At the end of five years, the people in the Mediterranean diet groups were significantly less likely to have had a stroke than those in the low fat diet “control” group. (There was no significant difference in heart attacks or in the overall death rate, however.)
Some doctors have adopted the strategy of providing healthy food “prescriptions” to low-income children and their families. In 2010, pediatrician Shikha Anand collaborated with Wholesome Wave, a nonprofit, to establish the Fruit and Vegetable Prescription Program, which enables teams of doctors, nurses and nutrition educators to prescribe vouchers that can be redeemed for free produce at local farmers’ markets. Early data suggests the program is effective in increasing fruit and vegetable consumption and in reducing body mass index, a measure of weight, among overweight and obese children.
"There's a growing body of evidence that this program affects food security," Dr. Anand said. "It's not just the effect of getting the prescription, it's the effect of engaging in that conversation about the connection between food and health with that primary care team that you know and trust."
The Fruit and Vegetable Prescription Program’s scope is limited—thus far it has enrolled just over 1,100 obese or overweight children in six states and the District of Columbia.

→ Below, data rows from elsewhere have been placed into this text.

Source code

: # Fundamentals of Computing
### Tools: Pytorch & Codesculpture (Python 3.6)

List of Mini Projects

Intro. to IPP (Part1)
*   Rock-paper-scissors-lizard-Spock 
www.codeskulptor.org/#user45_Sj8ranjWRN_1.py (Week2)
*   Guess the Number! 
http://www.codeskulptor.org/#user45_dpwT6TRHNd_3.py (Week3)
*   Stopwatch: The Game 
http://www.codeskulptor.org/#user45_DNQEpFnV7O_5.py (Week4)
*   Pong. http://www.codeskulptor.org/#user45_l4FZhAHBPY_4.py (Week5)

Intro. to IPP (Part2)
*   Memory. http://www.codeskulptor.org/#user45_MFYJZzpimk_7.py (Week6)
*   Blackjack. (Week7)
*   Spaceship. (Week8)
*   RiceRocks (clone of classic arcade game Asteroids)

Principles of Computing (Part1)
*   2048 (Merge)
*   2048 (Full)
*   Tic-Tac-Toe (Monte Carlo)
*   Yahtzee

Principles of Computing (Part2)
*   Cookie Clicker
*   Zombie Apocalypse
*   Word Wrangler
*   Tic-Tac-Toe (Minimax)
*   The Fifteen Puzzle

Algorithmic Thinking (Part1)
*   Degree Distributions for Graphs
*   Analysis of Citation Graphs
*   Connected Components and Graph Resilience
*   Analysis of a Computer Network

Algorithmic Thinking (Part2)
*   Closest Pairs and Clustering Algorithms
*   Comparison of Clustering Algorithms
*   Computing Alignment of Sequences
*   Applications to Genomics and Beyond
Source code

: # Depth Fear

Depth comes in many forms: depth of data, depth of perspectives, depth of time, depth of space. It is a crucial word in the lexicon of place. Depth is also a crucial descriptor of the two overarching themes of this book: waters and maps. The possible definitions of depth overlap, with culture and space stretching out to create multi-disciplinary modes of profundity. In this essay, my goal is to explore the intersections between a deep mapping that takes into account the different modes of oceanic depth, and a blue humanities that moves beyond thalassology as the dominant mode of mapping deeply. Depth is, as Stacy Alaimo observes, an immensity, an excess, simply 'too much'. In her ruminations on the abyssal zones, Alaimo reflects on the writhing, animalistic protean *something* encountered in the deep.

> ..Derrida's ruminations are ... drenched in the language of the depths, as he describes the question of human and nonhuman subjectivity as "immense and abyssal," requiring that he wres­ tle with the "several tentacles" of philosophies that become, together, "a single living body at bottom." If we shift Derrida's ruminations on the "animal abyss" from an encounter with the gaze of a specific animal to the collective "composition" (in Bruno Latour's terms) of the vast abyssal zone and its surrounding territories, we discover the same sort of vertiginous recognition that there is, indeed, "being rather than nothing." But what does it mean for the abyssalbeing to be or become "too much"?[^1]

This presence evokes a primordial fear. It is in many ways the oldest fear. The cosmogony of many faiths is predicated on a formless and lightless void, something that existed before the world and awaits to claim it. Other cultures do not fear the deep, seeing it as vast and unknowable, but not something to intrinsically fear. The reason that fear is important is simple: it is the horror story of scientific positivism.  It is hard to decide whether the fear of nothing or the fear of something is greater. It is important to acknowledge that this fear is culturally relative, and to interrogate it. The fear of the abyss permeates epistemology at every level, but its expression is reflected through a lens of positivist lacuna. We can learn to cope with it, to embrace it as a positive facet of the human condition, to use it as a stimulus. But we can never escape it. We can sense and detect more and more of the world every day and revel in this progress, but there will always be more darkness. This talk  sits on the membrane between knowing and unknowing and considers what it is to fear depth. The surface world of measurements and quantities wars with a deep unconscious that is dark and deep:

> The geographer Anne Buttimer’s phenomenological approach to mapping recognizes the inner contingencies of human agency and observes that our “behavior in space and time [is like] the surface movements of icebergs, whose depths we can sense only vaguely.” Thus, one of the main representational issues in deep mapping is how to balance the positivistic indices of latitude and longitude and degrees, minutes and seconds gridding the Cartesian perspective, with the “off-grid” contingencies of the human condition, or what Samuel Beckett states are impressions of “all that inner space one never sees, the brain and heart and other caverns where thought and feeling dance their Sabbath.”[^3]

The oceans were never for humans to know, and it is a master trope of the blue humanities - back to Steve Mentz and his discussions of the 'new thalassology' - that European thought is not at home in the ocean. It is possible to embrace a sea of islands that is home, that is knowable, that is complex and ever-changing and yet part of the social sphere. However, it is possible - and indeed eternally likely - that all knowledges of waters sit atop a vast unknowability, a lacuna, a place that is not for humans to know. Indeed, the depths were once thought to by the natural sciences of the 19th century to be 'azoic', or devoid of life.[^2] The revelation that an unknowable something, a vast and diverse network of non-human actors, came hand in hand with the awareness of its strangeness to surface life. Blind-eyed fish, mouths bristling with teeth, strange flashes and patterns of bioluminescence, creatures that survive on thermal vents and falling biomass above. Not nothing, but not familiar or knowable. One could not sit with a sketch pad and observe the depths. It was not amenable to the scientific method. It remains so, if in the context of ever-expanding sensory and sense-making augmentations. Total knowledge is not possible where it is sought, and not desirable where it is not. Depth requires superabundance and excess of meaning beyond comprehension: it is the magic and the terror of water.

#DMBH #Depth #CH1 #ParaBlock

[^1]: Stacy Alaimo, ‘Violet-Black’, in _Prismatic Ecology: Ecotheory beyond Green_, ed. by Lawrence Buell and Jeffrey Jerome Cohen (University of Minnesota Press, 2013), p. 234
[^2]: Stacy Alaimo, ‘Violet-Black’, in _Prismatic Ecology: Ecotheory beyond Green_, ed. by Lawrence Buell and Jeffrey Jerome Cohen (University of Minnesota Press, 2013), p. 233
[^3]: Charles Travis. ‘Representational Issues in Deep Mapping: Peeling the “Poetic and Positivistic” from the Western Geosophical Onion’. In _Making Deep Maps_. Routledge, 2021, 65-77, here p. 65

And even though the 2014 federal Farm Act tries to increase food stamp recipients’ access to fruits and vegetables, budget cuts and increased demand make it unlikely that food insecurity, and its attendant health problems, are unlikely to diminish anytime soon. Nor are those of us who live in states that refused to participate in the Medicaid expansion likely to see much of an improvement in our patients’ ability to pay for their medication—a recent analysis estimated that more than 32 million people nationally will remain uninsured after the Affordable Care Act is fully implemented. If we’re going to succeed at treating our patients, it’s crucial we know about their financial problems—and figure out ways to help them manage their illnesses under difficult circumstances.